In short, mobile device security and event logging are mandatory to meet OMB requirements as agencies move toward EO 14028 compliance.

CIO FISMA Indicators for FY2022

In December 2021, the Executive Office of the President and the Department of Homeland Security jointly released Version 1 of the FISMA CIO Measures, which will be used to monitor the agencies’ progress toward strengthening federal cybersecurity. This release updates the measures of the Federal Information Security Modernization Act to reflect the new reporting requirements outlined in the Executive Order.

Under the definition of “hardware assets”, FISMA CIO metrics specifically include mobile devices such as smartphones, tablets and pagers.

As part of the environment enumeration, agencies should include these devices in two sections:

  • Section 1.2 on the number of physical assets operated in an unclassified environment
  • Section 5.1 on the number of government-provided hardware assets that are fully IPv6-capable

It all makes sense. If an agency does not include a mobile device in their asset inventory, they will not be able to manage it or collect logs for it.

Mobile Device Attestation and Logging

When digging into the event log data that agencies need to collect from their MTD agents, the details become even more difficult. Under OMB M-21-31, agencies also require documentation of:

  • Agent activation state
  • Threat detection of various vulnerabilities
  • Phishing protection status
  • Tampering with agents, applications or systems
  • Escalation of privileges
  • Man-in-the-middle attack activities
  • Corrective measures taken
  • The last time devices were synchronized with company systems

Mobile device management and enterprise mobility management solutions create the system of record needed to meet minimum baselines. However, with the increase in persistent threats on federal networks, minimum compliance basics are not the same as effective security.

Mobile threat detection for security and compliance

Continuous device attestation is IRM for Zero Trust Architectures. Agencies need real-time mobile device analytics in five areas, along with logs proving the visibility of each:

  • Device Weaknesses
  • Operating system vulnerabilities
  • Network attacks
  • Phishing attacks
  • Application vulnerabilities

To keep federal networks healthy and secure, agencies need an BAT solution that gives them the continuous attestation and logging they need to meet those compliance mandates.

They also need an MTD that can prevent attacks even when devices are not connected to networks. Often hackers use unsecured cellular networks as part of their attacks. Devices can be at risk if they don’t connect to a public wireless connection.

Secure all mobile devices with Zimperium zIPS

Zimperium zIPS is the only mobile security solution with real-time machine learning-based on-device detection for Android, iOS, and Chromebook for implementing Zero Trust architectures while meeting compliance requirements for the security logging.

The Zimperium solution captures forensic and other events for real-time or near real-time feedback on a mobile device’s security posture. It recognizes normal web traffic activity, such as secure websites. When it detects abnormal activity on a device, zIPS sends an alert to the user and blocks malicious activity, such as stopping a phishing link from loading. The zIPS Engine z9 is the only solution to provide full-device mobile threat defense, having detected all mobile exploits for the past six years.

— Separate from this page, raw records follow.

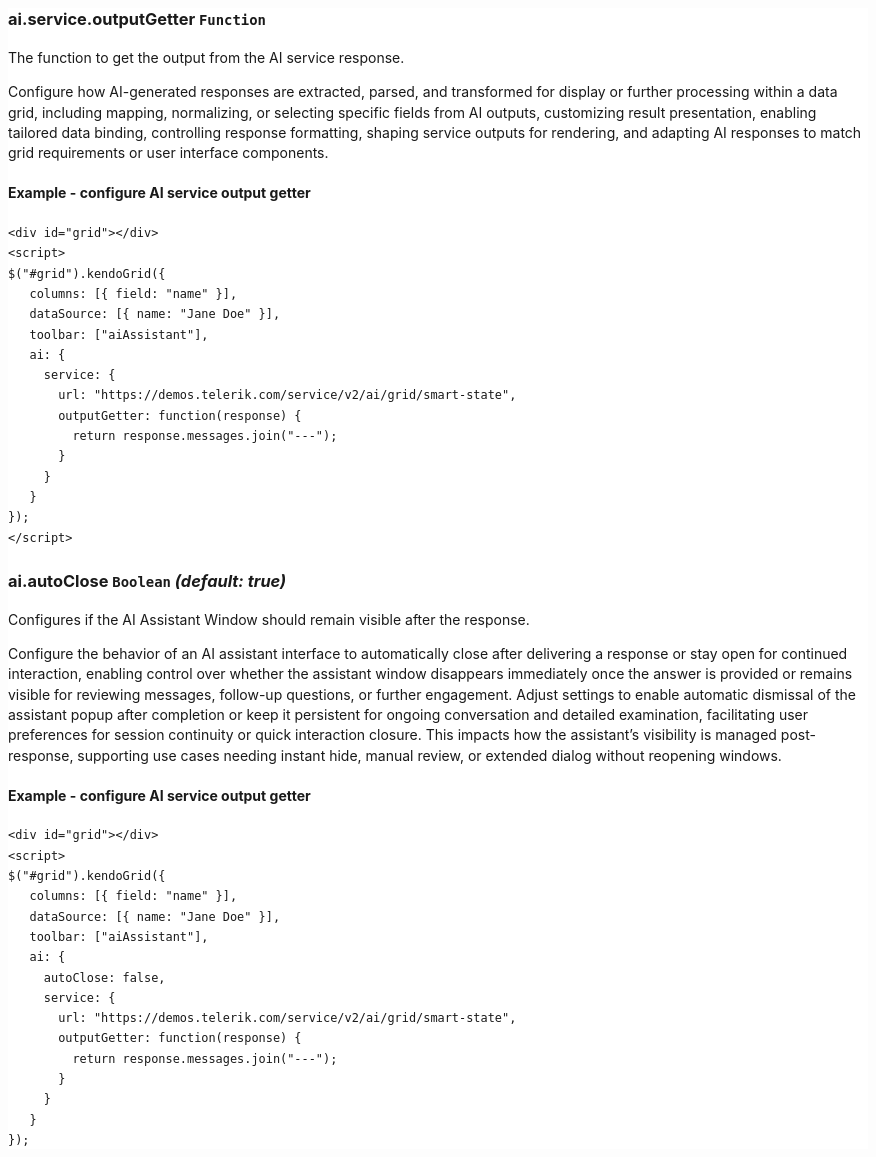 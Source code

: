 ### ai.service.outputGetter `Function`

The function to get the output from the AI service response.


<div class="meta-api-description">
Configure how AI-generated responses are extracted, parsed, and transformed for display or further processing within a data grid, including mapping, normalizing, or selecting specific fields from AI outputs, customizing result presentation, enabling tailored data binding, controlling response formatting, shaping service outputs for rendering, and adapting AI responses to match grid requirements or user interface components.
</div>

#### Example - configure AI service output getter

    <div id="grid"></div>
    <script>
    $("#grid").kendoGrid({
       columns: [{ field: "name" }],
       dataSource: [{ name: "Jane Doe" }],
       toolbar: ["aiAssistant"],
       ai: {
         service: {
           url: "https://demos.telerik.com/service/v2/ai/grid/smart-state",
           outputGetter: function(response) {
             return response.messages.join("---");
           }
         }
       }
    });
    </script>

### ai.autoClose `Boolean` *(default: true)*

Configures if the AI Assistant Window should remain visible after the response.


<div class="meta-api-description">
Configure the behavior of an AI assistant interface to automatically close after delivering a response or stay open for continued interaction, enabling control over whether the assistant window disappears immediately once the answer is provided or remains visible for reviewing messages, follow-up questions, or further engagement. Adjust settings to enable automatic dismissal of the assistant popup after completion or keep it persistent for ongoing conversation and detailed examination, facilitating user preferences for session continuity or quick interaction closure. This impacts how the assistant’s visibility is managed post-response, supporting use cases needing instant hide, manual review, or extended dialog without reopening windows.
</div>

#### Example - configure AI service output getter

    <div id="grid"></div>
    <script>
    $("#grid").kendoGrid({
       columns: [{ field: "name" }],
       dataSource: [{ name: "Jane Doe" }],
       toolbar: ["aiAssistant"],
       ai: {
         autoClose: false,
         service: {
           url: "https://demos.telerik.com/service/v2/ai/grid/smart-state",
           outputGetter: function(response) {
             return response.messages.join("---");
           }
         }
       }
    }); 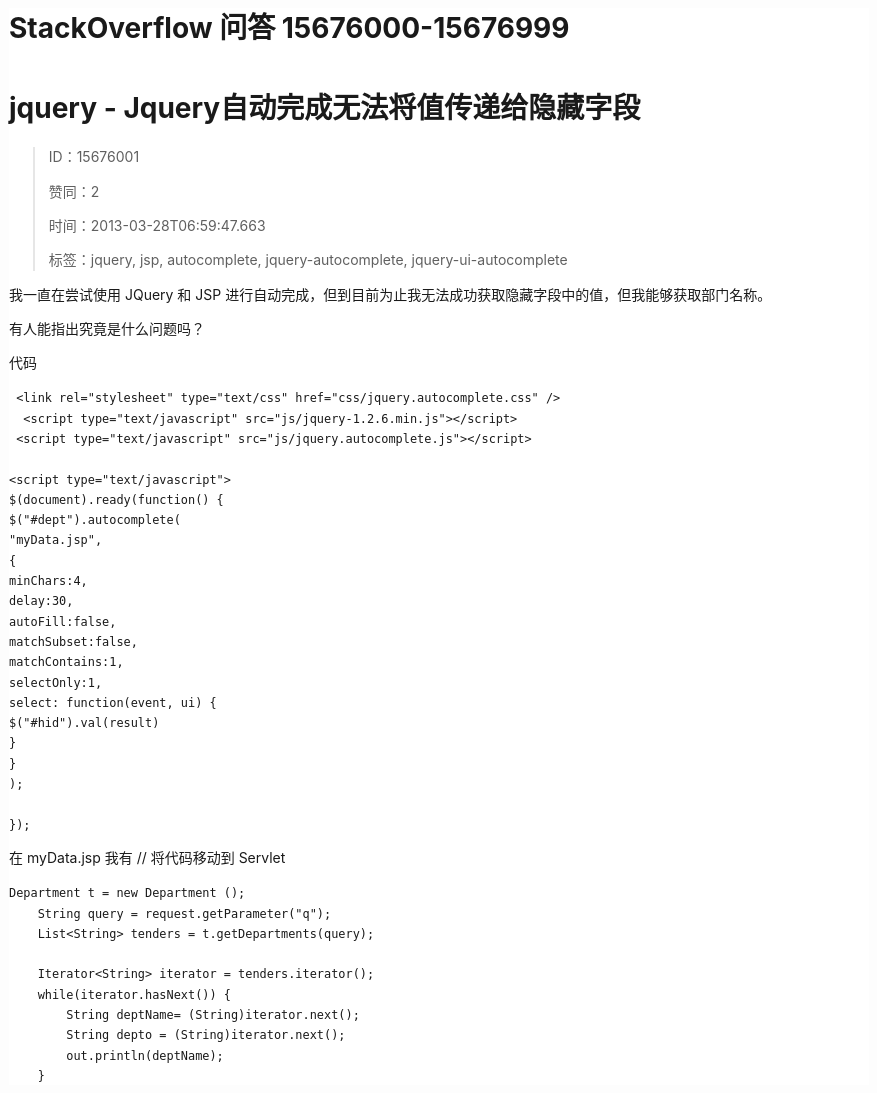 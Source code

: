# StackOverflow 问答 15676000-15676999

# jquery - Jquery自动完成无法将值传递给隐藏字段

> ID：15676001
> 
> 赞同：2
> 
> 时间：2013-03-28T06:59:47.663
> 
> 标签：jquery, jsp, autocomplete, jquery-autocomplete, jquery-ui-autocomplete

我一直在尝试使用 JQuery 和 JSP 进行自动完成，但到目前为止我无法成功获取隐藏字段中的值，但我能够获取部门名称。

有人能指出究竟是什么问题吗？

代码

```
 <link rel="stylesheet" type="text/css" href="css/jquery.autocomplete.css" />
  <script type="text/javascript" src="js/jquery-1.2.6.min.js"></script>
 <script type="text/javascript" src="js/jquery.autocomplete.js"></script>

<script type="text/javascript"> 
$(document).ready(function() { 
$("#dept").autocomplete( 
"myData.jsp", 
{ 
minChars:4, 
delay:30, 
autoFill:false, 
matchSubset:false, 
matchContains:1, 
selectOnly:1, 
select: function(event, ui) { 
$("#hid").val(result) 
} 
} 
); 

}); 
```

在 myData.jsp 我有 // 将代码移动到 Servlet

```
Department t = new Department ();    
    String query = request.getParameter("q");    
    List<String> tenders = t.getDepartments(query); 

    Iterator<String> iterator = tenders.iterator();
    while(iterator.hasNext()) {
        String deptName= (String)iterator.next();
        String depto = (String)iterator.next();
        out.println(deptName);
    } 
```
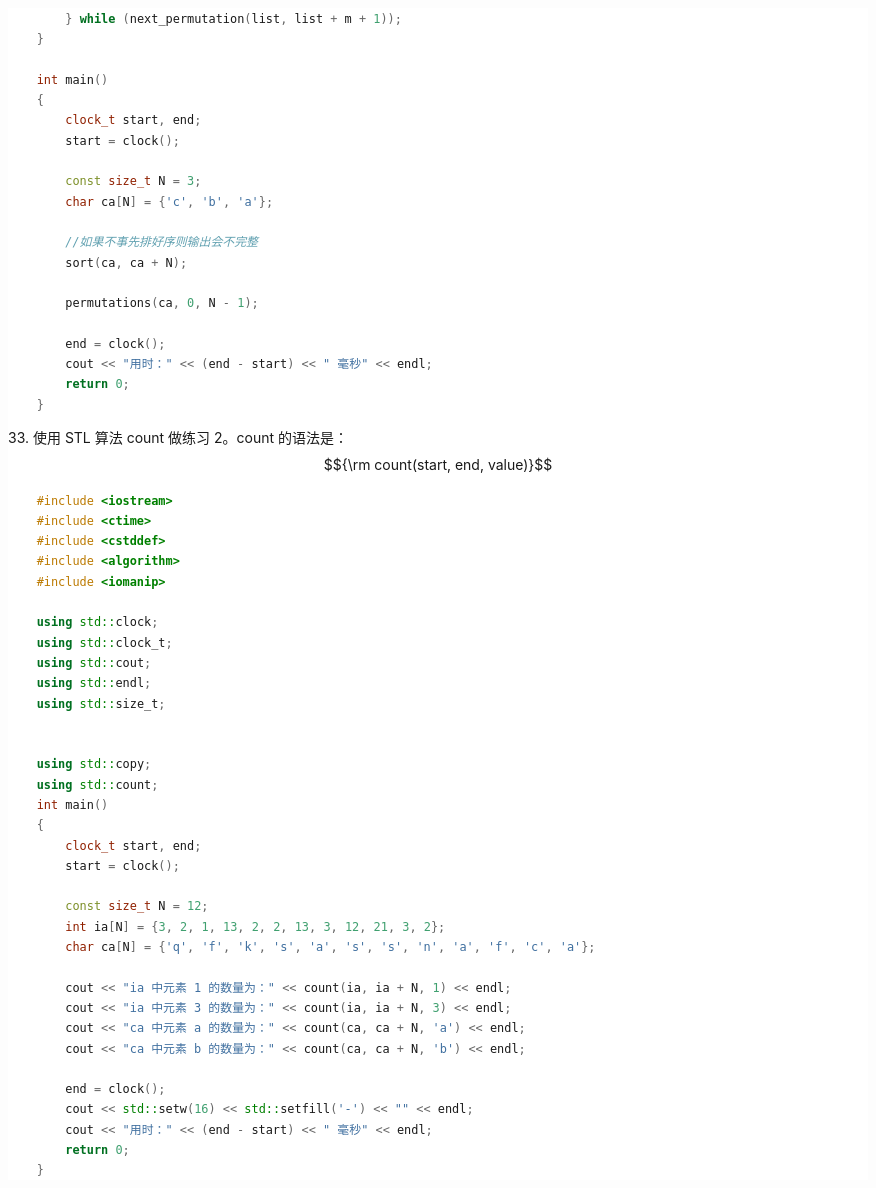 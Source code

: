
 ```c++
        } while (next_permutation(list, list + m + 1));
    }

    int main()
    {
        clock_t start, end;
        start = clock();

        const size_t N = 3;
        char ca[N] = {'c', 'b', 'a'};

        //如果不事先排好序则输出会不完整
        sort(ca, ca + N);

        permutations(ca, 0, N - 1);

        end = clock();
        cout << "用时：" << (end - start) << " 毫秒" << endl;
        return 0;
    }
```

33\. 使用 STL 算法 count 做练习 2。count 的语法是：
$${\rm count(start, end, value)}$$

```c++
    #include <iostream>
    #include <ctime>
    #include <cstddef>
    #include <algorithm>
    #include <iomanip>

    using std::clock;
    using std::clock_t;
    using std::cout;
    using std::endl;
    using std::size_t;


    using std::copy;
    using std::count;
    int main()
    {
        clock_t start, end;
        start = clock();

        const size_t N = 12;
        int ia[N] = {3, 2, 1, 13, 2, 2, 13, 3, 12, 21, 3, 2};
        char ca[N] = {'q', 'f', 'k', 's', 'a', 's', 's', 'n', 'a', 'f', 'c', 'a'};

        cout << "ia 中元素 1 的数量为：" << count(ia, ia + N, 1) << endl;
        cout << "ia 中元素 3 的数量为：" << count(ia, ia + N, 3) << endl;
        cout << "ca 中元素 a 的数量为：" << count(ca, ca + N, 'a') << endl;
        cout << "ca 中元素 b 的数量为：" << count(ca, ca + N, 'b') << endl;

        end = clock();
        cout << std::setw(16) << std::setfill('-') << "" << endl;
        cout << "用时：" << (end - start) << " 毫秒" << endl;
        return 0;
    }
```
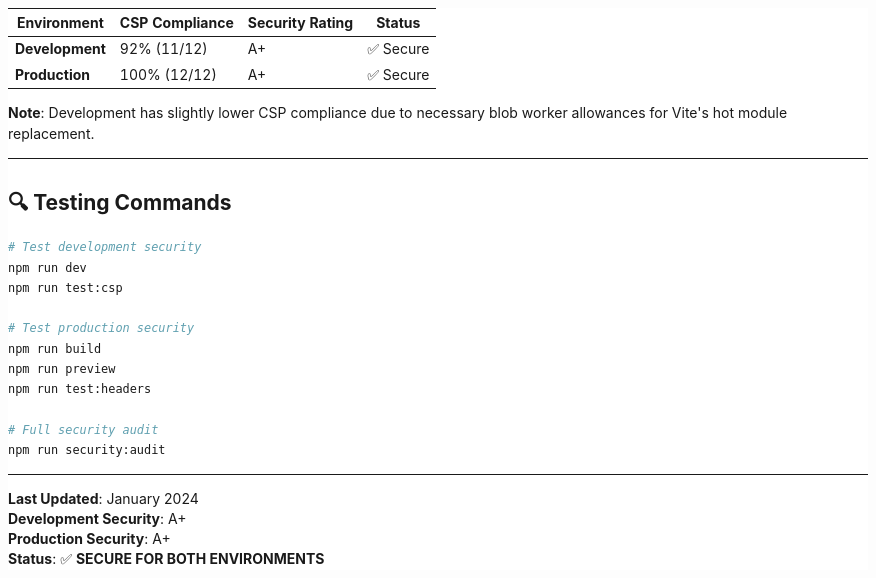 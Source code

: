 | Environment     | CSP Compliance | Security Rating | Status    |
| --------------- | -------------- | --------------- | --------- |
| **Development** | 92% (11/12)    | A+              | ✅ Secure |
| **Production**  | 100% (12/12)   | A+              | ✅ Secure |

**Note**: Development has slightly lower CSP compliance due to necessary blob worker allowances for Vite's hot module replacement.

---

## 🔍 **Testing Commands**

```bash
# Test development security
npm run dev
npm run test:csp

# Test production security
npm run build
npm run preview
npm run test:headers

# Full security audit
npm run security:audit
```

---

**Last Updated**: January 2024  
**Development Security**: A+  
**Production Security**: A+  
**Status**: ✅ **SECURE FOR BOTH ENVIRONMENTS**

As the only machine learning-based detection engine fully integrated into the device, the Zimperium z9 zero-day detection engine protects the entire device whether it is connected to the Internet or not, protecting devices against malicious actors who disconnect or redirect traffic when connected to a cell tower. Since zIPS is not signature-based or cloud-dependent, it supports overall endpoint security by filling the gaps created with mobile devices.

Zimperium provides an BAT maturity model that accelerates agency compliance with the OMB memorandum. The model’s maturity levels provide guidance on priority threat areas, policy recommendations, milestones, and security scores. After determining a maturity level, the MTD maturity model suggests next steps, including specific measures, metrics, and outcomes.